In the District, where the jobless rate slid to 8.6 percent last month, from 8.9 percent, the city lost 1,600 jobs between October and November. The District added 1,400 jobs in the professional services industry, but lost 1,700 positions in the federal government subsector. The District also shed jobs in the health services sector and in leisure and hospitality, industries that have been key sources of job growth throughout the region in recent years. Still, other sectors added a few hundred jobs.

In Virginia, 5,900 jobs were added as the jobless rate declined to 5.4 percent, from 5.6 percent. But the commonwealth added only 400 positions in professional services after losing nearly 10,000 jobs in that sector the previous month, a drop that economists say probably reflected the federal government shutdown.

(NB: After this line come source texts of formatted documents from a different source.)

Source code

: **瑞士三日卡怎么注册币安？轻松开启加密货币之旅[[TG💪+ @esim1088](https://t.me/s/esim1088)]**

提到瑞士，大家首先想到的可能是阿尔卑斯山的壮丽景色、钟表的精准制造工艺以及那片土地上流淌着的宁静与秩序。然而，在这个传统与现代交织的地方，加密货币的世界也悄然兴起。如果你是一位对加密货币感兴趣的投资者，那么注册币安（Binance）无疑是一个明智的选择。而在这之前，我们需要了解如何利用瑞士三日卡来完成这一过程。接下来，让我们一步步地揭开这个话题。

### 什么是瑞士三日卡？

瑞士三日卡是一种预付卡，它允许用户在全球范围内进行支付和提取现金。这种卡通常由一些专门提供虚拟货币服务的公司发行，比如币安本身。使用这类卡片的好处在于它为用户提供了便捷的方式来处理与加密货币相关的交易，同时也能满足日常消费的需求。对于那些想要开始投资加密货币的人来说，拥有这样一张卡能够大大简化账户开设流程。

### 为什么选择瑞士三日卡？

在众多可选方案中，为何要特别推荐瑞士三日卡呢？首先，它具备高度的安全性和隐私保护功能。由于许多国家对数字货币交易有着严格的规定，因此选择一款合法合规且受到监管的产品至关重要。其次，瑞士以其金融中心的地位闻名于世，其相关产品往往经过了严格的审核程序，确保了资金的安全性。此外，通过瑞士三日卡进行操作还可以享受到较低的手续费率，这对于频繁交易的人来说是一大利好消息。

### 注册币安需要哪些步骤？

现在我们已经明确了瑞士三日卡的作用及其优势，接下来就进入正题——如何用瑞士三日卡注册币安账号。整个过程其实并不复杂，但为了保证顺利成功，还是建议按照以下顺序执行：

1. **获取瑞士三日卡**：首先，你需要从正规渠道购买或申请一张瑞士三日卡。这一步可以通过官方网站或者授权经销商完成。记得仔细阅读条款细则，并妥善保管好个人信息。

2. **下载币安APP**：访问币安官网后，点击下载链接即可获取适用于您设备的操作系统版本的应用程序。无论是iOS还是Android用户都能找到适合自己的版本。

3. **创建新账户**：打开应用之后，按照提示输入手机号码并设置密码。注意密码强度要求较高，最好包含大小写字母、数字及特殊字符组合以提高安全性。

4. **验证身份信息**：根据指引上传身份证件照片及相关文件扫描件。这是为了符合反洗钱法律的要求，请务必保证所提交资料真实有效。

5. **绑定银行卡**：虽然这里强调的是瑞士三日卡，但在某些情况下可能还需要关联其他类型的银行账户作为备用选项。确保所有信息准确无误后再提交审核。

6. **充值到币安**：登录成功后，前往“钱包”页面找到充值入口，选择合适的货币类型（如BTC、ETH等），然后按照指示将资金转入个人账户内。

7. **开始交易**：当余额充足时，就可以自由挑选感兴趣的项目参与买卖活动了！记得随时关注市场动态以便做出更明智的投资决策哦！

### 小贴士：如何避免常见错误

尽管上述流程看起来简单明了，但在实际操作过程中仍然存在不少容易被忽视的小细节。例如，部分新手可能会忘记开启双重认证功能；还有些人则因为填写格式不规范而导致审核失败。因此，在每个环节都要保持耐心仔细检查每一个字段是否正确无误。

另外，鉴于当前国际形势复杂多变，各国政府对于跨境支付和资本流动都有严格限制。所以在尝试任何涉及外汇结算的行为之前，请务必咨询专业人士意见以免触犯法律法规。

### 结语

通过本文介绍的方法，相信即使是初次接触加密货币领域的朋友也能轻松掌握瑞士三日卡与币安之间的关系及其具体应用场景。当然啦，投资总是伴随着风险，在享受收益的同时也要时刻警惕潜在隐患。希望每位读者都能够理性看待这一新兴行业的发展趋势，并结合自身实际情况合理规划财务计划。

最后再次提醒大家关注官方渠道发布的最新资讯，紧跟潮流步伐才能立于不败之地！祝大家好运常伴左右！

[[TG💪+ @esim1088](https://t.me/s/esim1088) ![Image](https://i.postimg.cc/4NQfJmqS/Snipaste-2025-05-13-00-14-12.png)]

Virginia added 2,800 jobs in education and the health services sector and 2,700 jobs in government, though few of those came from the federal subcategory.

Maryland’s jobless rate fell to 6.4 percent in November, from 6.7 percent the previous month, as the state added 8,900 jobs. The greatest gains were in the professional services sector, which added 3,100 positions. The state also added 2,300 jobs in government and an additional 2,300 jobs in construction.

“I think that taking that all together really tells you that the past couple of months, nothing’s really happening as far as job growth goes,” Bohnaker said. “Really, the economy is not really going anywhere.”

The jobs report is derived from two surveys. One, known as the household survey, collects data on individual workers, including those who may have been furloughed and drawing unemployment benefits during the shutdown. The other, the establishment survey, collects data directly from businesses.

In November, the national unemployment rate edged down to 7 percent, its lowest level in five years. Jobless rates fell in 45 states and were unchanged in five. Nevada and Rhode Island each recorded an unemployment rate of 9 percent, the highest in the nation. North Dakota had the lowest rate: 2.6 percent.